Vardhan Dongre, Gurpreet Singh Hora (2023). Evaluating Uncertainty Quantification approaches for Neural PDEs in scientific applications. arXiv:2311.04457.[Accepted Neurips AI4Science, DLDEIII Workshop 2023]
@article{dongre2023evaluating,
title={Evaluating Uncertainty Quantification approaches for Neural PDEs in scientific applications},
author={Dongre, Vardhan and Hora, Gurpreet Singh},
journal={arXiv preprint arXiv:2311.04457},
year={2023}
}
The accessibility of spatially distributed data, enabled by affordable sensors, field, and numerical experiments, has facilitated the development of data-driven solutions for scientific problems, including climate change, weather prediction, and urban planning. Neural Partial Differential Equations (Neural PDEs), which combine deep learning (DL) techniques with domain expertise (e.g., governing equations) for parameterization, have proven to be effective in capturing valuable correlations within spatiotemporal datasets. However, sparse and noisy measurements coupled with modeling approximation introduce aleatoric and epistemic uncertainties. Therefore, quantifying uncertainties propagated from model inputs to outputs remains a challenge and an essential goal for establishing the trustworthiness of Neural PDEs. This work evaluates various Uncertainty Quantification (UQ) approaches for both Forward and Inverse Problems in scientific applications. Specifically, we investigate the effectiveness of Bayesian methods, such as Hamiltonian Monte Carlo (HMC) and Monte-Carlo Dropout (MCD), and a more conventional approach, Deep Ensembles (DE). To illustrate their performance, we take two canonical PDEs: Burger's equation and the Navier-Stokes equation. Our results indicate that Neural PDEs can effectively reconstruct flow systems and predict the associated unknown parameters. However, it is noteworthy that the results derived from Bayesian methods, based on our observations, tend to display a higher degree of certainty in their predictions as compared to those obtained using the DE. This elevated certainty in predictions suggests that Bayesian techniques might underestimate the true underlying uncertainty, thereby appearing more confident in their predictions than the DE approach.
Patents
G Puthumanaillam, V Dongre, and P Renkert. (2023). “Estimation of environmental disturbance for trailering”. Patent Application No.
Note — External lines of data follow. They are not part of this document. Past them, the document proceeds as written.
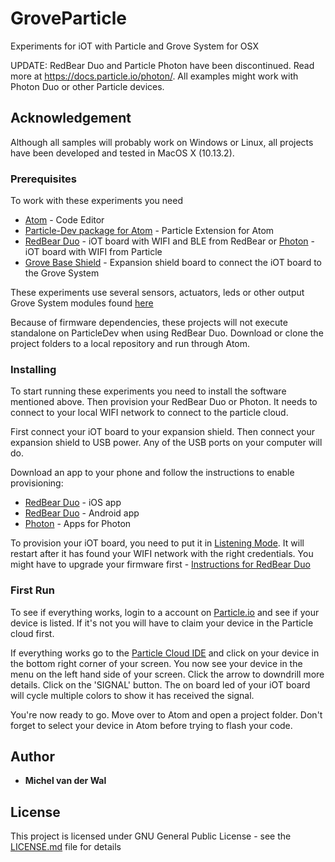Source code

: # GroveParticle

Experiments for iOT with Particle and Grove System for OSX

UPDATE: RedBear Duo and Particle Photon have been discontinued. Read more at https://docs.particle.io/photon/. All examples might work with Photon Duo or other Particle devices.

## Acknowledgement

Although all samples will probably work on Windows or Linux, all projects have been developed and tested in MacOS X (10.13.2).

### Prerequisites

To work with these experiments you need

* [Atom](https://atom.io/) - Code Editor
* [Particle-Dev package for Atom](https://atom.io/packages/particle-dev) - Particle Extension for Atom
* [RedBear Duo](https://redbear.cc/product/wifi-ble/redbear-duo.html) - iOT board with WIFI and BLE from RedBear or [Photon](https://store.particle.io/products/photon) - iOT board with WIFI from Particle
* [Grove Base Shield](http://wiki.seeed.cc/Grove_Base_Shield_for_Photon/) - Expansion shield board to connect the iOT board to the Grove System

These experiments use several sensors, actuators, leds or other output Grove System modules found [here](https://www.seeedstudio.com/category/Grove-c-1003.html)

Because of firmware dependencies, these projects will not execute standalone on ParticleDev when using RedBear Duo. Download or clone the project folders to a local repository and run through Atom.

### Installing

To start running these experiments you need to install the software mentioned above. Then provision your RedBear Duo or Photon. It needs to connect to your local WIFI network to connect to the particle cloud.

First connect your iOT board to your expansion shield. Then connect your expansion shield to USB power. Any of the USB ports on your computer will do.

Download an app to your phone and follow the instructions to enable provisioning:

* [RedBear Duo](https://itunes.apple.com/us/app/redbear-duo/id1147034973?mt=8) - iOS app
* [RedBear Duo](https://play.google.com/store/apps/details?id=com.redbear.redbearbleclient&hl=en) - Android app
* [Photon](https://docs.particle.io/guide/getting-started/tinker/photon/) - Apps for Photon

To provision your iOT board, you need to put it in [Listening Mode](https://docs.particle.io/guide/getting-started/modes/photon/#listening-mode). It will restart after it has found your WIFI network with the right credentials. You might have to upgrade your firmware first - [Instructions for RedBear Duo](https://github.com/redbear/Duo/blob/master/docs/firmware_deployment_guide.md)

### First Run

To see if everything works, login to a account on [Particle.io](https://console.particle.io/devices) and see if your device is listed. If it's not you will have to claim your device in the Particle cloud first.

If everything works go to the [Particle Cloud IDE](https://build.particle.io/build/new) and click on your device in the bottom right corner of your screen. You now see your device in the menu on the left hand side of your screen. Click the arrow to downdrill more details. Click on the 'SIGNAL' button. The on board led of your iOT board will cycle multiple colors to show it has received the signal.

You're now ready to go. Move over to Atom and open a project folder. Don't forget to select your device in Atom before trying to flash your code.

## Author

* **Michel van der Wal**

## License

This project is licensed under GNU General Public License - see the [LICENSE.md](LICENSE.md) file for details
ENT-2023-023. Patent application under review. 2023 with Brunswick Corporation.
This patent focuses on the estimation of environmental disturbances affecting the performance and stability of trailering vehicles. By using advanced sensor data and computational techniques, this system aims to improve safety and efficiency in vehicle navigation under various environmental conditions.